Il libro-inchiesta è stato presentato nella sede dell'Unione del commercio della Provincia di Milano, in occasione del MobilWorkLife Forum 2007, appuntamento promosso da Asseprim - Associazione Servizi Professionali per le Imprese - e Wireless Italia, ente che organizza meeting imprenditoriali. Proprio l'ad della Wireless, Gianluigi Ferri, assicura che sono le stesse imprese le prime a preoccuparsi del fenomeno. "Troppo stress riduce la produttività delle aziende - spiega - e gli imprenditori questo lo sanno".
Cos'è il tecnostress. Il termine inglese "Technostress" è stato coniato dallo psicologo americano Craig Broad, autore del libro "Technostress: the uman cost of computer revolution" (letteralmente: "Il costo umano della rivoluzione dei computer", edito nel 1984 da Addison Wesley). Broad è stato il primo ad affrontare il tema dell'impatto psicologico dei nuovi strumenti tecnologici. Secondo lo studioso americano, ansia e stress sul lavoro sono provocati "dall'incapacità di gestire le moderne tecnologie informatiche". Un tema ripreso, undici anni dopo, dallo scrittore canadese Douglas Coupland, che nel libro Microservi descrive la frustrante vita quotidiana di un gruppo di programmatori di una grande azienda.
Di Frenna è quindi partito dallo studio dello psicologo Board e ne ha applicato principi e metodologia di ricerca al panorama lavorativo italiano. L'Italia, che alla totale informatizzazione è arrivata qualche anno più tardi rispetto all'America, nel 1984 ancora non conosceva i fenomeni di cui scriveva lo studioso americano.
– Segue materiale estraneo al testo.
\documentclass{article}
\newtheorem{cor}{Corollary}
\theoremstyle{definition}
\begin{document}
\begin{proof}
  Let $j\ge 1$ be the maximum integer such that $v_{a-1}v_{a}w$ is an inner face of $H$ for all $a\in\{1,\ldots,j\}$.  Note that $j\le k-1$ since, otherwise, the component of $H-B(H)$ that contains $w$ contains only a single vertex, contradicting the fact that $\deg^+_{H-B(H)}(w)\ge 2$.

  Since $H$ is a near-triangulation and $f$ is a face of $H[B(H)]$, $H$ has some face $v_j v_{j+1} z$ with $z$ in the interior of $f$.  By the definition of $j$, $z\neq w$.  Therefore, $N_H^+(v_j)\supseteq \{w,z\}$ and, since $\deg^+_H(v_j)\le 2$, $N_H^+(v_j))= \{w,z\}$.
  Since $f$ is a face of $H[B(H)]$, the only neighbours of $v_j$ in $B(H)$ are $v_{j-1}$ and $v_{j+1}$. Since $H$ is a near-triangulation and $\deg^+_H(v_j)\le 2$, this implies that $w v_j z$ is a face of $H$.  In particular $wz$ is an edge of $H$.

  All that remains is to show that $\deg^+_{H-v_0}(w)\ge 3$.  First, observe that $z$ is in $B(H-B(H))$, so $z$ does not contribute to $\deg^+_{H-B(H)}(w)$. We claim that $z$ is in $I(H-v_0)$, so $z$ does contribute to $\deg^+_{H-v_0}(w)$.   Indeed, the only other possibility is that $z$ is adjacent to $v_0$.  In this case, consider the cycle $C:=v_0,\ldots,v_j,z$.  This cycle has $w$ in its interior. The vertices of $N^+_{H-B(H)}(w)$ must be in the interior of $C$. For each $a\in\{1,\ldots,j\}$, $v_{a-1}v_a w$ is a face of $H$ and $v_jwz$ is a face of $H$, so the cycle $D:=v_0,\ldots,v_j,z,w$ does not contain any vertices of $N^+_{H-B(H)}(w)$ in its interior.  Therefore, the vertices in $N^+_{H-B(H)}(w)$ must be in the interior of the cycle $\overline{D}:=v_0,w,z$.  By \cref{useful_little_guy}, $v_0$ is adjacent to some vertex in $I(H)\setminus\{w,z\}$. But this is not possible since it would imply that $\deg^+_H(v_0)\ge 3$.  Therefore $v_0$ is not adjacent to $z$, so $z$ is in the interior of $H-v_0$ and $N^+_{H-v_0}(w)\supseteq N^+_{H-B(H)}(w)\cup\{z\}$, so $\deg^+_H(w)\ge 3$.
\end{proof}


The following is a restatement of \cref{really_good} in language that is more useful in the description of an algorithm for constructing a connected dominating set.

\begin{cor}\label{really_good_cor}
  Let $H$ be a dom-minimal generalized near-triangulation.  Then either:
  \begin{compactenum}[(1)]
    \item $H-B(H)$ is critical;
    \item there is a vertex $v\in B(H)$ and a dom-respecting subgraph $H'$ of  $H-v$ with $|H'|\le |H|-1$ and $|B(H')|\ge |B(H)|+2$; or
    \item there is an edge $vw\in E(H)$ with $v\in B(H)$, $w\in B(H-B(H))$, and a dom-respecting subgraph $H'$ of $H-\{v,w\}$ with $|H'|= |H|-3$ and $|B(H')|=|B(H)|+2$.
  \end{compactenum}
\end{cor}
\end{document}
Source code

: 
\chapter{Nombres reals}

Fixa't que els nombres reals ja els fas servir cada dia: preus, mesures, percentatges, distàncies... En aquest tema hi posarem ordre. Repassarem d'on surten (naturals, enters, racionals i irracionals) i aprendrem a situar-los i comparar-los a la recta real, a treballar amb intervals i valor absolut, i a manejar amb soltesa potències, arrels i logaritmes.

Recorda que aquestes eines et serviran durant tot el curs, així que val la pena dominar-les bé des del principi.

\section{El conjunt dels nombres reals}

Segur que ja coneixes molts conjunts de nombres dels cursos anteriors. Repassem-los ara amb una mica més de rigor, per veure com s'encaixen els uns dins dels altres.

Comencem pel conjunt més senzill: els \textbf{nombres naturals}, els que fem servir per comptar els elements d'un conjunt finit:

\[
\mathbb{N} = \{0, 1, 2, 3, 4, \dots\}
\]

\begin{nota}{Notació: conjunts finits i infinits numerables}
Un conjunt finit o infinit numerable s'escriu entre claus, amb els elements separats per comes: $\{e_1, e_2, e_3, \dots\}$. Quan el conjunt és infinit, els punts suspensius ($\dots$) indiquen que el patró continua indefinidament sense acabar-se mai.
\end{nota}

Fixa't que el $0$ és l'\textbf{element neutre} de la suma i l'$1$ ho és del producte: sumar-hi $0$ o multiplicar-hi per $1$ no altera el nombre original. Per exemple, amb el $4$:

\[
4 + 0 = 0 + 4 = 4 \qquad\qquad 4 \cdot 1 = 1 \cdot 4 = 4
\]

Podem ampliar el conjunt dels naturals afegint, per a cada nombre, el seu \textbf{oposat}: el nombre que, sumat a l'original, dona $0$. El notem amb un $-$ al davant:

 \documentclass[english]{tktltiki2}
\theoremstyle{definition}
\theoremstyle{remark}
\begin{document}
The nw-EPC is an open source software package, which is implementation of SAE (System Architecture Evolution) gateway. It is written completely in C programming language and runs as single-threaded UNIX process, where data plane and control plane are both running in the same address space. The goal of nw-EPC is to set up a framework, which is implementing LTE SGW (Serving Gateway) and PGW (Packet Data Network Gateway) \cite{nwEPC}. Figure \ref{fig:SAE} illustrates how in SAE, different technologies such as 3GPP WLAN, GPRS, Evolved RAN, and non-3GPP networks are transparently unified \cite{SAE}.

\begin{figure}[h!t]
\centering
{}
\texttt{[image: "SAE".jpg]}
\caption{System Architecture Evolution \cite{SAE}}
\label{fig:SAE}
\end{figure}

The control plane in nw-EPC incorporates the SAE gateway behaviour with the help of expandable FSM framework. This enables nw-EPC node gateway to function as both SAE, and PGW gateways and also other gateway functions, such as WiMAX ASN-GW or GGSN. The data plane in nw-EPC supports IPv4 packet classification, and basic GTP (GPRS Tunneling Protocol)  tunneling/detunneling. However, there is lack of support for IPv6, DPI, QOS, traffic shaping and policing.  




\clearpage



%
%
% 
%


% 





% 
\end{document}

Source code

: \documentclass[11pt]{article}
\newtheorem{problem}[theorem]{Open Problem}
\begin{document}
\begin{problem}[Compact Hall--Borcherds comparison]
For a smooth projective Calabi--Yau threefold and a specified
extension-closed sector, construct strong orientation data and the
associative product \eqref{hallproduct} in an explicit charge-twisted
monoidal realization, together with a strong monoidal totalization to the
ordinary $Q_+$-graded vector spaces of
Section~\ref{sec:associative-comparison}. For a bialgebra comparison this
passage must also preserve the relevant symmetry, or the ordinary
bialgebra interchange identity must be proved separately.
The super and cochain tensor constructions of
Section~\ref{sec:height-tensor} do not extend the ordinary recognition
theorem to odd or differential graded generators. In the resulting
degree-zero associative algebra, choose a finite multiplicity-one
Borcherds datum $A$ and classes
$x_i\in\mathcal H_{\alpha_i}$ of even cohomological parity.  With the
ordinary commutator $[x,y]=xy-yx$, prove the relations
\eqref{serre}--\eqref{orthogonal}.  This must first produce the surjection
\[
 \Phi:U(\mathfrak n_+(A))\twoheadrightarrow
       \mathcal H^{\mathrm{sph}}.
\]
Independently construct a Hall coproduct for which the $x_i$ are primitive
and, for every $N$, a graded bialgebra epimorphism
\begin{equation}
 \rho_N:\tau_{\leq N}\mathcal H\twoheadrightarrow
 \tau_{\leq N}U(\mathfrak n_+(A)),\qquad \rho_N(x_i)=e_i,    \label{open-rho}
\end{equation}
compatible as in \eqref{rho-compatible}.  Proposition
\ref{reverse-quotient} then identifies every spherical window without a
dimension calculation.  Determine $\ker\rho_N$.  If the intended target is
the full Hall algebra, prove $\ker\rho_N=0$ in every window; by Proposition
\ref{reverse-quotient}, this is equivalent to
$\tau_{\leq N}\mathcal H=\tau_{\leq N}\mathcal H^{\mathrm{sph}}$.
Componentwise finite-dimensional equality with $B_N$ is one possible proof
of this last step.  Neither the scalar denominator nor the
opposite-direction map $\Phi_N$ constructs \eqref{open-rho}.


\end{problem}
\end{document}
Ma in ventitrè anni le cose sono cambiate.
E così oggi anche in Italia si parla senza mezzi termini di tecnostress in termini di patologia. I sintomi sono chiari: ansia, affaticamento mentale, attacchi di panico, depressione, incubi, improvvisi guizzi di rabbia. Reazioni dovute in particolare alle difficoltà di utilizzo dei computer e dei software, da quella "incapacità gestionale" di cui oltre vent'anni prima aveva scritto lo stesso Board. "Internet - continua Di Frenna - è diventato lo strumento di informazione più potente e diffuso del mondo. E oltre alla rete oggi abbiamo il videotelefono-computer, la tv digitale e centinaia di altri oggetti ipertecnologici entrati a far parte della nostra vita quotidiana". Dal navigatore satellitare all'iPod, dagli strumenti musicali elettronici all'interattività dei giochi virtuali.
La terapia di prevenzione. Dal libro di Di Frenna arriva anche una possibile cura. "Occorre - precisa - una formazione mirata e innovativa. E, soprattutto, bisogna comprendere meglio i meccanismi di funzionamento della mente umana e l'impatto che il sovraccarico informativo può avere sulla salute". Spiega l'autore: "Sul mio blog - www.enzodifrennablog.it - segnalo altri tipi di soluzioni già praticate, soprattutto all'estero. Importante è ad esempio la meditazione, molto usata nei corsi di stress management in America, senza dimenticare l'attività sportiva, l'abitudine a pause rigeneranti e le discipline olistiche".
Per settembre 2008 è stata fissata persino una maratona di sensibilizzazione. La gara podistica, che simboleggia l'importanza dello sport nella vita di tutti per combattere il tecnostress, si svolgerà lungo il lago di Bracciano. "E non è esclusa l'organizzazione di qualche gita in montagna", aggiunge Di Frenna. Il prossimo passo, spiega Di Frenna, potrebbe essere quello di ripetere la stessa indagine tra i lavoratori degli enti pubblici. Chissà che non si scopra che loro, da sempre accusati di lavorare di meno e peggio di chi lavora nel settore privato, non siano in realtà i più tecnostressati.